Но воздействие таких произведений требует длительного исторического времени. Даже за одно столетие они не усваиваются.

«Подпольный человек» против «новых людей», или О торжестве зла в мироустройстве

«Роман учит, как быть счастливым»

В нашей гуманитарной науке, да и публицистике, стало банальным уже соотнесение заглавий двух романов – Герцена и Чернышевского. Повторю эту банальность: кто виноват? и что делать? – два основных вопроса русской культуры. Причем подтекст этого сопоставления очевиден – социально-гражданственный. На мой взгляд, проблема, поставленная двумя писателями-философами, много серьезнее и глубже. Герцен искал виноватого в бедах человеческой жизни и предложил негативную теодицею. В России виноватой, на его взгляд, оказалась империя, на Западе – буржуа, а в судьбах человечества – Бог. Чернышевский, не просто сын протоиерея, но и человек глубоко верующий (об этом чуть позже), считал порочной саму идею искать виноватых вовне, надо делать себя, тогда и жизнь наладится[335], не искать, кто виноват, а делать нечто, ибо план Бога по созданию мира был разумен. Как и Августин, он снимал с Бога вину за мировое зло. Поиск виноватых приводит к расправам, гибели невинных, особенно в случае народных мятежей. Это был явный конфликт двух самых влиятельных среди молодого поколения идеологов. Роман «Что делать?» вызвал раздражение и изумление у литераторов старшего поколения, самым главным упреком автору стал упрек в том, что Чернышевский изобразил людей, которые не сознают жизненных трагедий, с легкостью их преодолевая. К концу знаменитого романа Герцена «Кто виноват?» его герои оказываются в состоянии непоправимо разрушенных судеб. Герои романа Чернышевского, несмотря на то что роман начинается с самоубийства, полон несчастий и бед, траура и печали, написан узником Петропавловской крепости, тем не менее «счастливые люди», как их назвал Николай Страхов: «Роман учит, как быть счастливым.

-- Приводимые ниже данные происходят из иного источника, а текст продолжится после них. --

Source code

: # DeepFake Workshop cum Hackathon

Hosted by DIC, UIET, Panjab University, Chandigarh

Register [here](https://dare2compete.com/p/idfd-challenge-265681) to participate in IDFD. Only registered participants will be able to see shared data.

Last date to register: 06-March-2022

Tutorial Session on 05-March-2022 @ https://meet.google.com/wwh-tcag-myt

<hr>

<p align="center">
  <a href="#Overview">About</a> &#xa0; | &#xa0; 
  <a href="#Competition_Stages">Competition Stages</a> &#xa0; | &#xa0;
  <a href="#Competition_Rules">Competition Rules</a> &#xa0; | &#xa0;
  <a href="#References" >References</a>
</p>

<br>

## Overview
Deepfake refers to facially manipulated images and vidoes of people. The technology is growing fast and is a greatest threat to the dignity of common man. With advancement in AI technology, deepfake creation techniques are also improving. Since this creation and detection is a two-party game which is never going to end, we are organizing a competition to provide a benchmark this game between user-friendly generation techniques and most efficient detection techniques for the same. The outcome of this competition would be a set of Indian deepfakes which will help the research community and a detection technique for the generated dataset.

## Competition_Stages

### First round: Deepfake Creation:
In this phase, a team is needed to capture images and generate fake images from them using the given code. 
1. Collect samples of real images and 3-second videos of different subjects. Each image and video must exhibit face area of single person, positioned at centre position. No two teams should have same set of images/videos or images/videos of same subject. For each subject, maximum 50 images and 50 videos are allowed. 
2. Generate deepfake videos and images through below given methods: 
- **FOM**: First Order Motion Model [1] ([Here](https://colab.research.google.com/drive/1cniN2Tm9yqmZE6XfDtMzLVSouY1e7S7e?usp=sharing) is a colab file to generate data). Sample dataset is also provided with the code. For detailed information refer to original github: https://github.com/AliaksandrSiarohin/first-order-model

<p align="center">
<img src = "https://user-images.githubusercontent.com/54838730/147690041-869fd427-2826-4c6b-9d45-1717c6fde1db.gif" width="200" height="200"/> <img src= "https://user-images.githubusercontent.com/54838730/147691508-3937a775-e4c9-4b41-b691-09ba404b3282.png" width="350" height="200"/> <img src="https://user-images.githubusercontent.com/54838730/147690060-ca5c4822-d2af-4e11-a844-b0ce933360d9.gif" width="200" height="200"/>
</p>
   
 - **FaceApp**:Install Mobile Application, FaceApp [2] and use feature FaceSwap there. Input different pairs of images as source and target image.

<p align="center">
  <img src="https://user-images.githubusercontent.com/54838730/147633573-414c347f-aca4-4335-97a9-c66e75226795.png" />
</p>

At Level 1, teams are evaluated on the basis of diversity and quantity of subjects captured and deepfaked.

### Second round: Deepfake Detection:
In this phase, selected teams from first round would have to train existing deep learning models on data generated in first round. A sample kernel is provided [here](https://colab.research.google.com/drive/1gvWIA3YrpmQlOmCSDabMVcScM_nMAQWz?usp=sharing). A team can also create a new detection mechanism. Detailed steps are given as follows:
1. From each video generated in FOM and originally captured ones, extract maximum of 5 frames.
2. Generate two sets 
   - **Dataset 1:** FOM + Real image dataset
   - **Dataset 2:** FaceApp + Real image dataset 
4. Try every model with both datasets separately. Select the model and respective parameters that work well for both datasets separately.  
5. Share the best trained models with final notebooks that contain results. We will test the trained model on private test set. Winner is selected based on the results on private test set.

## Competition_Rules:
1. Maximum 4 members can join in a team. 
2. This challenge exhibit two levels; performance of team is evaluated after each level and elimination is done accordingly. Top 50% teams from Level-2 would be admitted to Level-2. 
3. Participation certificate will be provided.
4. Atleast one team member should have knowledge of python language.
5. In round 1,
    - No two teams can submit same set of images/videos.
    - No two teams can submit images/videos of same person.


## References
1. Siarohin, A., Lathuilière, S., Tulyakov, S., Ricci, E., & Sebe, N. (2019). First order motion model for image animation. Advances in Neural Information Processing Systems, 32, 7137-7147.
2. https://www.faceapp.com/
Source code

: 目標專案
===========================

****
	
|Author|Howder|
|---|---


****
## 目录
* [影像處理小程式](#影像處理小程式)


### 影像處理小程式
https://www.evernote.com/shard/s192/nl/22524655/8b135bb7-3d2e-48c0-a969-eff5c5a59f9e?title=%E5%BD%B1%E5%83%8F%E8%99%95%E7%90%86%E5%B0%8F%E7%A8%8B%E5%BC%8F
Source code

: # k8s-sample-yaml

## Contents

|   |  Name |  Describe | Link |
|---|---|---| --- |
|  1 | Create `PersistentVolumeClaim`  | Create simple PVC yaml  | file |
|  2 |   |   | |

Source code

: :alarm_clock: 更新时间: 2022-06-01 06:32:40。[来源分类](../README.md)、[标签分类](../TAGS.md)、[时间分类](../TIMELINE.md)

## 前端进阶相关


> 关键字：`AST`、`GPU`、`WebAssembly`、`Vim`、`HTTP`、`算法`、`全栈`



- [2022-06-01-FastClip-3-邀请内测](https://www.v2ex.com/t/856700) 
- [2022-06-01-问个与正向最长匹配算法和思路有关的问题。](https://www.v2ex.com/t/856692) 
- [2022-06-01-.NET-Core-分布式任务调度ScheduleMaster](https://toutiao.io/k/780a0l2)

На нем надписано: из рассказов о новых людях. Можно было бы совершенно верно заменить: из рассказов о счастливых людях, которые до того умны, что умеют всегда счастливо устроить свою жизнь. И в самом деле, они удивительно счастливы. Известно, что жизнь человеческая подвержена многоразличным бедствиям и страданиям, что жить на свете трудно. Новым людям жизнь легка; весь роман, в котором они изображены, состоит из рассказа о том, как искусно они умеют избегать всякого рода неудобств и несчастий. Например – неудобство, которое составляет канву всего романа, заключается в том, что жена одного из героев, Лопухова, влюбляется в его приятеля, Кирсанова. Случай весьма обыкновенный и обыкновенно приносящий с собою немало тревог и затруднений. Но у новых людей дело обходится благополучно в высочайшей степени. Лопухов совершает фальшивое самоубийство и тайком уезжает за границу. Таким образом, его жена получает возможность вступить в законный брак с Кирсановым. Сам же Лопухов богатеет в Америке, приезжает в Петербург под видом американца и находит себе здесь другую, новую подругу жизни»[336]. Более того, герои романа становятся своего рода русскими американцами, умеющими сами строить свою жизнь (the self-made men). Этот пафос предвещал то несостоявшееся будущее России, которое перед Первой мировой войной померещилось русскому обществу и вызвало в 1914 г. стихотворение Блока «Русская Америка».

Для верующего человека мир устроен так, что внутри него можно правильно строить правильные отношения. На вопрос Герцена кто виноват, ответ один – виновато мировое устройство, или, если угодно, Бог. Значит, разумно-положительное действие здесь невозможно. Но на вопрос Чернышевского что делать, есть ответ: в Божьем мире можно строить правильные отношения. Страдания героев преодолеваются по евангельскому слову, которое и в страданиях находило счастье: «Блаженны изгнанные за правду, ибо их есть Царство Небесное. Блаженны вы, когда будут поносить вас и гнать и всячески неправедно злословить за Меня. Радуйтесь и веселитесь, ибо велика ваша награда на небесах, так гнали и пророков, бывших прежде вас» (Мф 5: 10–12).

Публика восприняла роман как полемику с Тургеневым: «Современная Чернышевскому критика сопоставляла “Что делать?” с романом Тургенева “Отцы и дети”, указывая на полемическую направленность романа “Что делать?” против “Отцов и детей”. Прямой отпор тургеневскому изображению “нигилизма” не был главной целью романа Чернышевского, но многое в нем, несомненно, давало повод к противопоставлению этих произведений. Чернышевский хотел показать в своем романе настоящее лицо новых людей, с их особой моралью, с их стремлениями и надеждами, со всей сложностью их внутреннего мира; изобразить их схватку с “допотопными” людьми, с отживающим крепостническим обществом не как борьбу отцов и детей, а как столкновение социальных сил»[337] К пониманию «новых людей» я, разумеется, еще вернусь, к революционаризму они не имеют никакого отношения. Пока же отмечу, что Чернышевский творил в определенном контексте. Из его дневников известно, что он очень воспринял «Двойника» Достоевского, пересказывал его с таким восторгом, что слушатели решили, что он пересказывает свое сочинение. Из «Отцов и детей» тянутся две фамилии – Кирсанов и Лопухов, но очень переосмысленные. Кирсанов Чернышевского тоже европейски ориентированный герой, но не барин, а работник. А Лопухов вырастает из фразы Базарова, что, мол, умру, а на могиле лопух вырастет. Лопух вырос и стал одним из благороднейших героев русской литературы[338]. Но гораздо интереснее не влияние на Чернышевского, а влияние его романа на всю последующую русскую литературу. Бахтин написал, что Чернышевский задал русской литературе проблему – создать идеологический роман. Роман Чернышевского вызвал не просто отклики, полемические и положительные, но создал некий уровень обсуждения мироздания и России. Те вопросы и ответы, которые в нем прозвучали, задали некую совершенно не существовавшую в такой степени и силе парадигму, в которой необходимо было отныне рассуждать. Если говорить без скидок, то этот уровень и эту проблематику из его современников одолел только Достоевский.